The first colors introduced in the Drift series were Coral, Pink, Red, and Peach. But, now, Apricot (apricot shades, double blooms), Sweet (light pink, double blooms) and Icy (pure white, double blooms) have joined the family.

We've found that Drift roses have about five flower cycles yearly. The spring bloom in April and the fall bloom in October are the heaviest with sporadic lighter flowering between.

Drift Roses are are perfect in small gardens, splashing your landscapes with visual delight. Their smaller habit makes them perfect for use in containers or as a border or in small groups in garden and landscape beds.

Planting & Care Tips...

When it comes to growing and caring for Drift Roses, bed preparation, irrigation and proper fertilization and pruning are the only keys to success. Full sun is best and at least 8 hours of sunlight is recommended. Morning sun is a must to dry dew from the leaves. We've seen powdery mildew appear on roses planted in morning shade.

PLANTING
Plant Drift Roses in well-prepared landscape beds that provide good drainage and a soil pH of 6.0 to 6.5 (mildly acidic). If your soil is heavy clay amend with a soil conditioner or compost.
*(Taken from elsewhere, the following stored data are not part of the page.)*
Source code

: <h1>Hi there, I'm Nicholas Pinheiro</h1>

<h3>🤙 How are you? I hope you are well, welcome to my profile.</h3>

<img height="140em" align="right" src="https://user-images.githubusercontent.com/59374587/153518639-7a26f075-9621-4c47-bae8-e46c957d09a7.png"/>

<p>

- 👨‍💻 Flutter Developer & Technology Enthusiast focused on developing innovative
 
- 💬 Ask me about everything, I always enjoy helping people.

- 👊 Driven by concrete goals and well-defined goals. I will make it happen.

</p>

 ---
We recommend spacing the plants a minimum of 3 feet apart, a distance in which they will eventually grow together to form a patch. If you would rather they be separated over the long term, plant them 5 to 6 feet apart, or more.

FEEDING
Fertilize Drift Roses with a slow- or timed-release fertilizer in spring for season-long feeding or with a mild, natural plant food in early spring, when new growth begins to emerge, and then after every flush of blooms throughout the season. Cease fertilization about two months before the first frost date.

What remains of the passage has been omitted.